Now lets see what is inside rendering engine. Like networking engine, the implementation of rendering engine is different for different manufacturers. But the basic flow is same for all. It contains three crucial steps, Parse, Layout and Paint Browser Inside Rendering Engine

The HTML and CSS files received from the networking engine, is processed through the rendering engine before painting to the browser's window. The HTML and CSS raw data is parsed via HTML parser and CSS parser respectively to generate two tree models for completely different purposes that is, Document Object Model (DOM) and CSS Object Model (CSSOM). Then browser combines these two trees (DOM & CSSOM) and creates a Render Tree. This tree contains the information about all the visible elements to render on the screen. But this render tree lacks the exact size and position information about the element. This is the responsibility of Layout step in rendering engine. After calculating the information about the size and location, the actual step of paint starts. The Paint step does not calculate anything. Its only job is to print/render/paint on the browser's screen.
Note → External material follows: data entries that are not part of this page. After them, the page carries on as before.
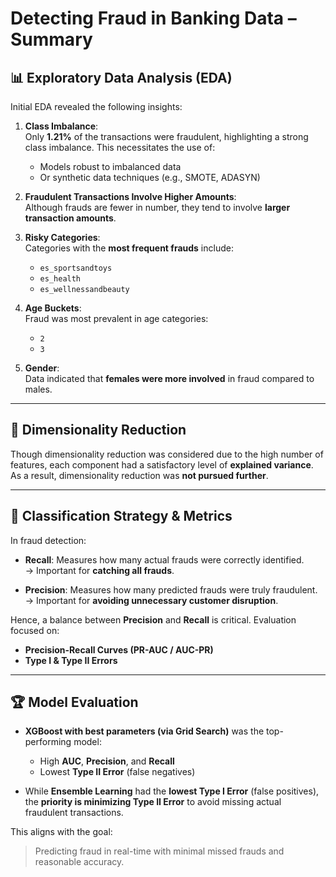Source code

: # Detecting Fraud in Banking Data – Summary

## 📊 Exploratory Data Analysis (EDA)

Initial EDA revealed the following insights:

1. **Class Imbalance**:  
   Only **1.21%** of the transactions were fraudulent, highlighting a strong class imbalance. This necessitates the use of:
   - Models robust to imbalanced data
   - Or synthetic data techniques (e.g., SMOTE, ADASYN)

2. **Fraudulent Transactions Involve Higher Amounts**:  
   Although frauds are fewer in number, they tend to involve **larger transaction amounts**.

3. **Risky Categories**:  
   Categories with the **most frequent frauds** include:
   - `es_sportsandtoys`
   - `es_health`
   - `es_wellnessandbeauty`

4. **Age Buckets**:  
   Fraud was most prevalent in age categories:
   - `2`
   - `3`

5. **Gender**:  
   Data indicated that **females were more involved** in fraud compared to males.

---

## 🧠 Dimensionality Reduction

Though dimensionality reduction was considered due to the high number of features, each component had a satisfactory level of **explained variance**. As a result, dimensionality reduction was **not pursued further**.

---

## 🎯 Classification Strategy & Metrics

In fraud detection:

- **Recall**: Measures how many actual frauds were correctly identified.  
  → Important for **catching all frauds**.

- **Precision**: Measures how many predicted frauds were truly fraudulent.  
  → Important for **avoiding unnecessary customer disruption**.

Hence, a balance between **Precision** and **Recall** is critical. Evaluation focused on:
- **Precision-Recall Curves (PR-AUC / AUC-PR)**
- **Type I & Type II Errors**

---

## 🏆 Model Evaluation

- **XGBoost with best parameters (via Grid Search)** was the top-performing model:
  - High **AUC**, **Precision**, and **Recall**
  - Lowest **Type II Error** (false negatives)

- While **Ensemble Learning** had the **lowest Type I Error** (false positives), the **priority is minimizing Type II Error** to avoid missing actual fraudulent transactions.

This aligns with the goal:  
> Predicting fraud in real-time with minimal missed frauds and reasonable accuracy.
Important Note: The rendering is a gradual process. For better user experience, the rendering engine tries to display contents on the screen ASAP. It will not wait until all HTML is parsed before starting to build and layout the render tree. Parts of the content will be parsed and displayed, while the process continues with the rest of the contents that keeps coming from the network.
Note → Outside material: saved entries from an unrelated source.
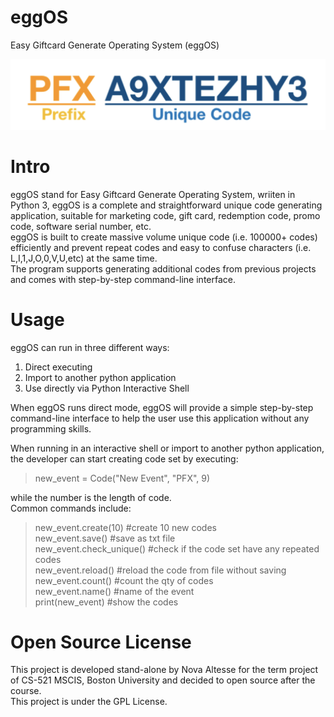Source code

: # eggOS
Easy Giftcard Generate Operating System (eggOS)

![Sample](eggOS_image.jpeg)

# Intro
eggOS stand for Easy Giftcard Generate Operating System, wriiten in Python 3, eggOS is a complete and straightforward unique code generating application, suitable for marketing code, gift card, redemption code, promo code, software serial number, etc.  
eggOS is built to create massive volume unique code (i.e. 100000+ codes) efficiently and prevent repeat codes and easy to confuse characters (i.e. L,I,1,J,O,0,V,U,etc) at the same time.  
The program supports generating additional codes from previous projects and comes with step-by-step command-line interface.

# Usage
eggOS can run in three different ways:  
1.	Direct executing  
2.	Import to another python application  
3.	Use directly via Python Interactive Shell   

When eggOS runs direct mode, eggOS will provide a simple step-by-step command-line interface to help the user use this application without any programming skills.

When running in an interactive shell or import to another python application, the developer can start creating code set by executing:  
> new_event = Code("New Event", "PFX", 9) 

while the number is the length of code.  
Common commands include:  
> new_event.create(10) #create 10 new codes  
> new_event.save() #save as txt file  
> new_event.check_unique() #check if the code set have any repeated codes  
> new_event.reload() #reload the code from file without saving  
> new_event.count() #count the qty of codes  
> new_event.name() #name of the event  
> print(new_event) #show the codes  

# Open Source License
This project is developed stand-alone by Nova Altesse for the term project of CS-521 MSCIS, Boston University and decided to open source after the course.  
This project is under the GPL License.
If you are a frontend developer you must have come across the term WebKit while debugging CSS related issues. This WebKit is nothing but a Rendering Engine. Here are some names of rendering engine used by different browsers:

Internet Explorer : Trident (proprietary)
Edge : EdgeHTML (proprietary, a fork of Trident)
Firefox : Gecko
Safari : WebKit (Open source)
Chrome : Blink (a fork of WebKit)

For the sake of consistency of this article, we will stick to most popular and open-source rendering engine, WebKit.

Step I : Parse

The parsing step of the rendering process on any browser is defined by the below standards:
HTML Parser: whatwg.org
CSS Parser: w3.org

Since, basic steps are identical in both HTML & CSS parser, we represented both in a single diagram below: HTML and CSS Parser

Pre-Processing

Before giving the input to tokenization stage, the input stream is first processed to make it suitable for tokenization. We will not go deep into the HTML/CSS parsers but touch the surface for this article. If you want to learn more about the parsing methods, visit the links above. Firstly, the raw input stream is converted into the code points. These code points are the unicode representation starting with "U+" followed by four/six hex codes. For example "🤔" is represented as "U+1F914". Secondly, normalizing newlines is another step in pre-processing stage. Thus, newlines in HTML DOMs are represented by "U+000A LF" (Line Feed) characters, instead of "U+000D CR" (Carriage Return) characters. Thirdly, it replaces any "U+0000 NULL" or surrogate code points (in the range "U+D800" to "U+DFFF") with "U+FFFD REPLACEMENT CHARACTER"

Tokenization

Tokenization stage is a two-step process. Creating a token and Emitting a token. A token is a node representation of each and every entity in the code. Apart from just representation, token also contains all the information about that node. For example, DOCTYPE tokens have a name, a public identifier, a system identifier, and a force-quirks flag. As soon as a token is emitted, it is immediately handled by the tree construction stage. The tree construction stage can affect the state of the tokenization stage, and can insert additional characters into the stream. (For example, the script element can result in scripts executing and using the DOM insertion APIs to insert characters into the stream being tokenized.)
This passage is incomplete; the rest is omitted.